TASK PROMPT | Among the entries, which lines carry the string "library"? Copy every one.

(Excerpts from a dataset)
----

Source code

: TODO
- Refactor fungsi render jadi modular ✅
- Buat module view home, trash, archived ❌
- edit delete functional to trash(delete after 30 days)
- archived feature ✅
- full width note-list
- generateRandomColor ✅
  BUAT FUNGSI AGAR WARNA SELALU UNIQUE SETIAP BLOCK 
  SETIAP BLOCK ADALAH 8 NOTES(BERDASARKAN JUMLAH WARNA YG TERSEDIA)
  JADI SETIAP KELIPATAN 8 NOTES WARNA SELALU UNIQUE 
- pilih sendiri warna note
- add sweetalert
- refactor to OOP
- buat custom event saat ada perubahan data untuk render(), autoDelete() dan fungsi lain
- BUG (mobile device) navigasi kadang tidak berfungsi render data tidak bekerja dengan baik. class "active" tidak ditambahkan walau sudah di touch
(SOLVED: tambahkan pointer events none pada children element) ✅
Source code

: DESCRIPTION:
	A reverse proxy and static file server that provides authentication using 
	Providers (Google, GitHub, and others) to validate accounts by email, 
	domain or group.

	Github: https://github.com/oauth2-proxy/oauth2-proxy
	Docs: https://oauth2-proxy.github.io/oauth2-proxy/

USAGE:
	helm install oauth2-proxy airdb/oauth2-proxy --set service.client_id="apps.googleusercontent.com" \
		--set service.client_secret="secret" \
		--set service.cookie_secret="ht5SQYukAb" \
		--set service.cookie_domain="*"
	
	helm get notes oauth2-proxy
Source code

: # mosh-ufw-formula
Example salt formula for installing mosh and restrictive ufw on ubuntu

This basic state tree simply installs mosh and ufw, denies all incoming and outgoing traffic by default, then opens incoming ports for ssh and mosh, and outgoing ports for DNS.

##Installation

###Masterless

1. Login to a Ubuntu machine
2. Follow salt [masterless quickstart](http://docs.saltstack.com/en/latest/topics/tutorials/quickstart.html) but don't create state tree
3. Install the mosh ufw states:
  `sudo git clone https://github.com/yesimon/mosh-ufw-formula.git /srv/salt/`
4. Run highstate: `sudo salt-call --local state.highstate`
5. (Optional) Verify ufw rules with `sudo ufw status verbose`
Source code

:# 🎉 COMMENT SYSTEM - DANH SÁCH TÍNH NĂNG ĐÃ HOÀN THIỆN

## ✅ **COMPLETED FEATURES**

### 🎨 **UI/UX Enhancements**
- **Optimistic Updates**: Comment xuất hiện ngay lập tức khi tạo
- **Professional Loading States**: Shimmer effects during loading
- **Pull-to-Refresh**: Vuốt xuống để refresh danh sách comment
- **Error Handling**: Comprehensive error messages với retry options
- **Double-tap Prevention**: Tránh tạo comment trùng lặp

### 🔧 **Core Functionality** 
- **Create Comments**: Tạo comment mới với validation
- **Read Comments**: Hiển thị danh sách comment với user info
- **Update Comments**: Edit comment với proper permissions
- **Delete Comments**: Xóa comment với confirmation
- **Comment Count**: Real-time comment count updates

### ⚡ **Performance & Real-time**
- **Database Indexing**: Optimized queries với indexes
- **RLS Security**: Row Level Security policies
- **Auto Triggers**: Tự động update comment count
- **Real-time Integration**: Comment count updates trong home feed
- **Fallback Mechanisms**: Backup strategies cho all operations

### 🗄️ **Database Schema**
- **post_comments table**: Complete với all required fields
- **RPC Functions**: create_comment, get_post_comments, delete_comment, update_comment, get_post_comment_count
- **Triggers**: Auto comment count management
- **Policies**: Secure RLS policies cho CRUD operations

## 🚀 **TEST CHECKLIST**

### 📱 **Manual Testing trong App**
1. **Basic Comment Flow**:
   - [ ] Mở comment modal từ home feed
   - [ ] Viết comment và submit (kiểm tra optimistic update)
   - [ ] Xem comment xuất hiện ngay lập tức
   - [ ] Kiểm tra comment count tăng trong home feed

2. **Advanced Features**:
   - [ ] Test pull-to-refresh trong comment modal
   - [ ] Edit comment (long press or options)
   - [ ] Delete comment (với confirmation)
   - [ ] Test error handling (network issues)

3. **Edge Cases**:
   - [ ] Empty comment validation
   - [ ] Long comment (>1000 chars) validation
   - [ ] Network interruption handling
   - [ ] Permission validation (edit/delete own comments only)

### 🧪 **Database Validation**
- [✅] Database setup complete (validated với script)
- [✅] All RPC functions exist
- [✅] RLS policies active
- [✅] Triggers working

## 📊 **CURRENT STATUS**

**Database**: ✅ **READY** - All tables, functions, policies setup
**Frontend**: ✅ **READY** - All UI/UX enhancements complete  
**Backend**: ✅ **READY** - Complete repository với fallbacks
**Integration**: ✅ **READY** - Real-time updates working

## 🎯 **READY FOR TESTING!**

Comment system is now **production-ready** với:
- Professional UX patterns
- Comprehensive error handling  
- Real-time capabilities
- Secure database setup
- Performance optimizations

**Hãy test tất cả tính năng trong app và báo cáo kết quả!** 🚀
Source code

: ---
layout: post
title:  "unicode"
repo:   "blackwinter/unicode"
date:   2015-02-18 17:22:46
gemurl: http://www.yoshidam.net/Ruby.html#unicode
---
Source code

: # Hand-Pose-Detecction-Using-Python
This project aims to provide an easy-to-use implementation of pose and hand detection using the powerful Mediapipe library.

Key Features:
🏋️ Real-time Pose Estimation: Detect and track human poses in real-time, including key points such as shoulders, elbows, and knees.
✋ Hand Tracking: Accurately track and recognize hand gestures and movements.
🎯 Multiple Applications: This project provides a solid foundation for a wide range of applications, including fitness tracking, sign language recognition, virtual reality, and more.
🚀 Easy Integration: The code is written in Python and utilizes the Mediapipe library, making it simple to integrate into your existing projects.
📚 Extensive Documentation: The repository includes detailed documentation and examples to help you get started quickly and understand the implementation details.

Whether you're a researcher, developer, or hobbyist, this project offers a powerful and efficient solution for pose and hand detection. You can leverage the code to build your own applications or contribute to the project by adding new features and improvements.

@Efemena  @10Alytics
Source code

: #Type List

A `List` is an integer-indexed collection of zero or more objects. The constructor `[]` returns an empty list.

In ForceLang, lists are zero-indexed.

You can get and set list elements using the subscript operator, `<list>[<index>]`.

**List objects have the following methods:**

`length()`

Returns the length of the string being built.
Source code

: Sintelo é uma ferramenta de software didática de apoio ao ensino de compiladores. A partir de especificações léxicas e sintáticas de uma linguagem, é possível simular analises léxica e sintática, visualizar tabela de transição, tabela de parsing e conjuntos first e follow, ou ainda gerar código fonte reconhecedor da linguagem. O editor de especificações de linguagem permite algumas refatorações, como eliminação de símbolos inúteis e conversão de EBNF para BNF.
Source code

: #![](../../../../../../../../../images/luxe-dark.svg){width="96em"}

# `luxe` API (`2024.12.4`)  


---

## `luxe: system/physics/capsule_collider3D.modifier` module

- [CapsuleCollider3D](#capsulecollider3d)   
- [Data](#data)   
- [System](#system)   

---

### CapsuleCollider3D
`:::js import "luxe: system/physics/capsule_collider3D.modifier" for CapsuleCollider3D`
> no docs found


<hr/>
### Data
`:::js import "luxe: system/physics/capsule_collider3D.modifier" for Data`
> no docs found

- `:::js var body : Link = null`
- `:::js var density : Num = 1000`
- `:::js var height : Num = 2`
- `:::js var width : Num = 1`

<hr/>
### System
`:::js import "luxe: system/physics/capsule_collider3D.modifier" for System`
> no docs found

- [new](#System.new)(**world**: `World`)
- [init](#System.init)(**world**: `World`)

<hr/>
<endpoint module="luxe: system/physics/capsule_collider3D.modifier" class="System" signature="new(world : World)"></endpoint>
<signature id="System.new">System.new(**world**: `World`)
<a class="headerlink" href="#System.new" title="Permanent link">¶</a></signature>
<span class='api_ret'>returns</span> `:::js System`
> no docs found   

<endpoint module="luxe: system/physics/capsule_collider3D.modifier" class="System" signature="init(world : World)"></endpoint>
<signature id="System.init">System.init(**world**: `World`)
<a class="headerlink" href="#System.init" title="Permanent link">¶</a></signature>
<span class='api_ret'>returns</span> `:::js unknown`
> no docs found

----

THE COMPLETED TASK |
This project aims to provide an easy-to-use implementation of pose and hand detection using the powerful Mediapipe library.
🚀 Easy Integration: The code is written in Python and utilizes the Mediapipe library, making it simple to integrate into your existing projects.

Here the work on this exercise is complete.